- [Your task]: In your copy of the data below, reproduce every entry exactly and omit the pictures.

Document images with source code
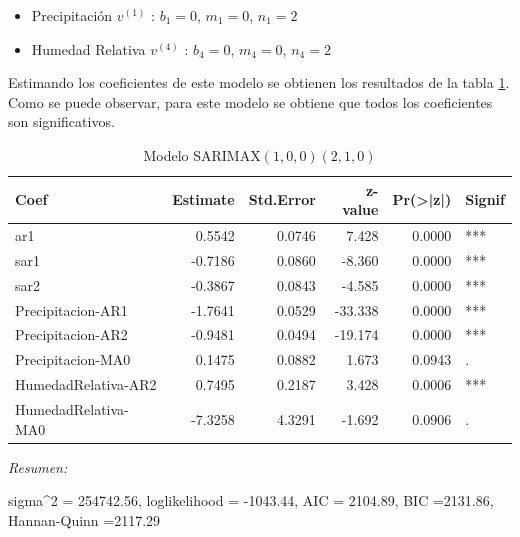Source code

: \documentclass[12pt,oneside]{book}\usepackage[]{graphicx}\usepackage[]{color}
\newenvironment{knitrout}{}{} %
\theoremstyle{definition} %
\begin{document}
\begin{itemize}
\item Precipitación $v^{(1)}$ : $b_1= 0$, $m_1=0$, $n_1=2$
\item Humedad Relativa $v^{(4)}$ : $b_4= 0$, $m_4=0$, $n_4=2$
\end{itemize}


Estimando los coeficientes de este modelo se obtienen los resultados de la tabla \ref{tab:sarimax_estim3}. Como se puede observar, para este modelo se obtiene que todos los coeficientes son significativos. 


\begin{knitrout}
\color{fgcolor}\begin{table}

\caption{\label{tab:unnamed-chunk-56}\label{tab:sarimax_estim3}Modelo SARIMAX$(1,0,0)(2,1,0)$}
\centering
\begin{threeparttable}
\begin{tabular}[t]{lrrrrl}
\toprule
Coef & Estimate & Std.Error & z-value & Pr(>|z|) & Signif\\
\midrule
\rowcolor{gray!6}  ar1 & 0.5542 & 0.0746 & 7.428 & 0.0000 & ***\\
sar1 & -0.7186 & 0.0860 & -8.360 & 0.0000 & ***\\
\rowcolor{gray!6}  sar2 & -0.3867 & 0.0843 & -4.585 & 0.0000 & ***\\
Precipitacion-AR1 & -1.7641 & 0.0529 & -33.338 & 0.0000 & ***\\
\rowcolor{gray!6}  Precipitacion-AR2 & -0.9481 & 0.0494 & -19.174 & 0.0000 & ***\\
\addlinespace
Precipitacion-MA0 & 0.1475 & 0.0882 & 1.673 & 0.0943 & .\\
\rowcolor{gray!6}  HumedadRelativa-AR2 & 0.7495 & 0.2187 & 3.428 & 0.0006 & ***\\
HumedadRelativa-MA0 & -7.3258 & 4.3291 & -1.692 & 0.0906 & .\\
\bottomrule
\end{tabular}
\begin{tablenotes}
\item \textit{Resumen:} 
\item sigma\textasciicircum{}2 = 254742.56, loglikelihood = -1043.44, AIC = 2104.89, BIC =2131.86, Hannan-Quinn =2117.29
\end{tablenotes}
\end{threeparttable}
\end{table}


\end{knitrout}
\end{document}
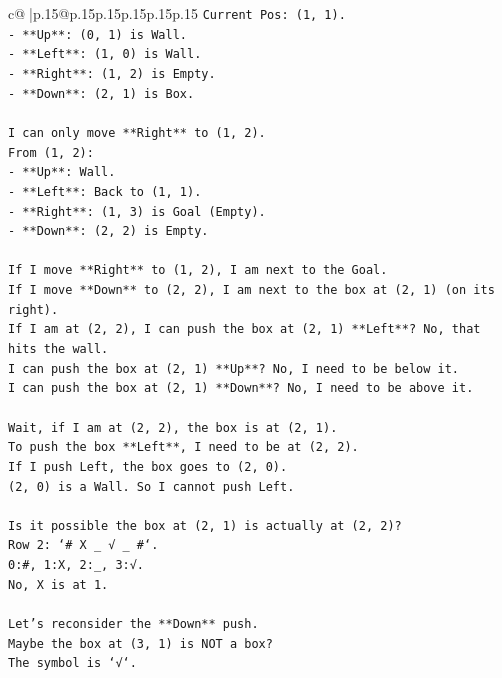 \documentclass{article}
\begin{document}
{\begin{supertabular}{c@{$\;$}|p{.15\linewidth}@{}p{.15\linewidth}p{.15\linewidth}p{.15\linewidth}p{.15\linewidth}p{.15\linewidth}}
{{{\texttt{Current Pos: (1, 1).} \\
\texttt{{-} **Up**: (0, 1) is Wall.} \\
\texttt{{-} **Left**: (1, 0) is Wall.} \\
\texttt{{-} **Right**: (1, 2) is Empty.} \\
\texttt{{-} **Down**: (2, 1) is Box.} \\
\\ 
\texttt{I can only move **Right** to (1, 2).} \\
\texttt{From (1, 2):} \\
\texttt{{-} **Up**: Wall.} \\
\texttt{{-} **Left**: Back to (1, 1).} \\
\texttt{{-} **Right**: (1, 3) is Goal (Empty).} \\
\texttt{{-} **Down**: (2, 2) is Empty.} \\
\\ 
\texttt{If I move **Right** to (1, 2), I am next to the Goal.} \\
\texttt{If I move **Down** to (2, 2), I am next to the box at (2, 1) (on its right).} \\
\texttt{If I am at (2, 2), I can push the box at (2, 1) **Left**? No, that hits the wall.} \\
\texttt{I can push the box at (2, 1) **Up**? No, I need to be below it.} \\
\texttt{I can push the box at (2, 1) **Down**? No, I need to be above it.} \\
\\ 
\texttt{Wait, if I am at (2, 2), the box is at (2, 1).} \\
\texttt{To push the box **Left**, I need to be at (2, 2).} \\
\texttt{If I push Left, the box goes to (2, 0).} \\
\texttt{(2, 0) is a Wall. So I cannot push Left.} \\
\\ 
\texttt{Is it possible the box at (2, 1) is actually at (2, 2)?} \\
\texttt{Row 2: `\# X \_ √ \_ \#`.} \\
\texttt{0:\#, 1:X, 2:\_, 3:√.} \\
\texttt{No, X is at 1.} \\
\\ 
\texttt{Let's reconsider the **Down** push.} \\
\texttt{Maybe the box at (3, 1) is NOT a box?} \\
\texttt{The symbol is `√`.} \\
}}}
\end{supertabular}}
\end{document}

- [Problem solution]:
Source code

: \documentclass[12pt,oneside]{book}\usepackage[]{graphicx}\usepackage[]{color}
\newenvironment{knitrout}{}{} %
\theoremstyle{definition} %
\begin{document}
\begin{itemize}
\item Precipitación $v^{(1)}$ : $b_1= 0$, $m_1=0$, $n_1=2$
\item Humedad Relativa $v^{(4)}$ : $b_4= 0$, $m_4=0$, $n_4=2$
\end{itemize}


Estimando los coeficientes de este modelo se obtienen los resultados de la tabla \ref{tab:sarimax_estim3}. Como se puede observar, para este modelo se obtiene que todos los coeficientes son significativos. 


\begin{knitrout}
\color{fgcolor}\begin{table}

\caption{\label{tab:unnamed-chunk-56}\label{tab:sarimax_estim3}Modelo SARIMAX$(1,0,0)(2,1,0)$}
\centering
\begin{threeparttable}
\begin{tabular}[t]{lrrrrl}
\toprule
Coef & Estimate & Std.Error & z-value & Pr(>|z|) & Signif\\
\midrule
\rowcolor{gray!6}  ar1 & 0.5542 & 0.0746 & 7.428 & 0.0000 & ***\\
sar1 & -0.7186 & 0.0860 & -8.360 & 0.0000 & ***\\
\rowcolor{gray!6}  sar2 & -0.3867 & 0.0843 & -4.585 & 0.0000 & ***\\
Precipitacion-AR1 & -1.7641 & 0.0529 & -33.338 & 0.0000 & ***\\
\rowcolor{gray!6}  Precipitacion-AR2 & -0.9481 & 0.0494 & -19.174 & 0.0000 & ***\\
\addlinespace
Precipitacion-MA0 & 0.1475 & 0.0882 & 1.673 & 0.0943 & .\\
\rowcolor{gray!6}  HumedadRelativa-AR2 & 0.7495 & 0.2187 & 3.428 & 0.0006 & ***\\
HumedadRelativa-MA0 & -7.3258 & 4.3291 & -1.692 & 0.0906 & .\\
\bottomrule
\end{tabular}
\begin{tablenotes}
\item \textit{Resumen:} 
\item sigma\textasciicircum{}2 = 254742.56, loglikelihood = -1043.44, AIC = 2104.89, BIC =2131.86, Hannan-Quinn =2117.29
\end{tablenotes}
\end{threeparttable}
\end{table}


\end{knitrout}
\end{document}
 \documentclass{article}
\begin{document}
{\begin{supertabular}{c@{$\;$}|p{.15\linewidth}@{}p{.15\linewidth}p{.15\linewidth}p{.15\linewidth}p{.15\linewidth}p{.15\linewidth}}
{{{\texttt{Current Pos: (1, 1).} \\
\texttt{{-} **Up**: (0, 1) is Wall.} \\
\texttt{{-} **Left**: (1, 0) is Wall.} \\
\texttt{{-} **Right**: (1, 2) is Empty.} \\
\texttt{{-} **Down**: (2, 1) is Box.} \\
\\ 
\texttt{I can only move **Right** to (1, 2).} \\
\texttt{From (1, 2):} \\
\texttt{{-} **Up**: Wall.} \\
\texttt{{-} **Left**: Back to (1, 1).} \\
\texttt{{-} **Right**: (1, 3) is Goal (Empty).} \\
\texttt{{-} **Down**: (2, 2) is Empty.} \\
\\ 
\texttt{If I move **Right** to (1, 2), I am next to the Goal.} \\
\texttt{If I move **Down** to (2, 2), I am next to the box at (2, 1) (on its right).} \\
\texttt{If I am at (2, 2), I can push the box at (2, 1) **Left**? No, that hits the wall.} \\
\texttt{I can push the box at (2, 1) **Up**? No, I need to be below it.} \\
\texttt{I can push the box at (2, 1) **Down**? No, I need to be above it.} \\
\\ 
\texttt{Wait, if I am at (2, 2), the box is at (2, 1).} \\
\texttt{To push the box **Left**, I need to be at (2, 2).} \\
\texttt{If I push Left, the box goes to (2, 0).} \\
\texttt{(2, 0) is a Wall. So I cannot push Left.} \\
\\ 
\texttt{Is it possible the box at (2, 1) is actually at (2, 2)?} \\
\texttt{Row 2: `\# X \_ √ \_ \#`.} \\
\texttt{0:\#, 1:X, 2:\_, 3:√.} \\
\texttt{No, X is at 1.} \\
\\ 
\texttt{Let's reconsider the **Down** push.} \\
\texttt{Maybe the box at (3, 1) is NOT a box?} \\
\texttt{The symbol is `√`.} \\
}}}
\end{supertabular}}
\end{document}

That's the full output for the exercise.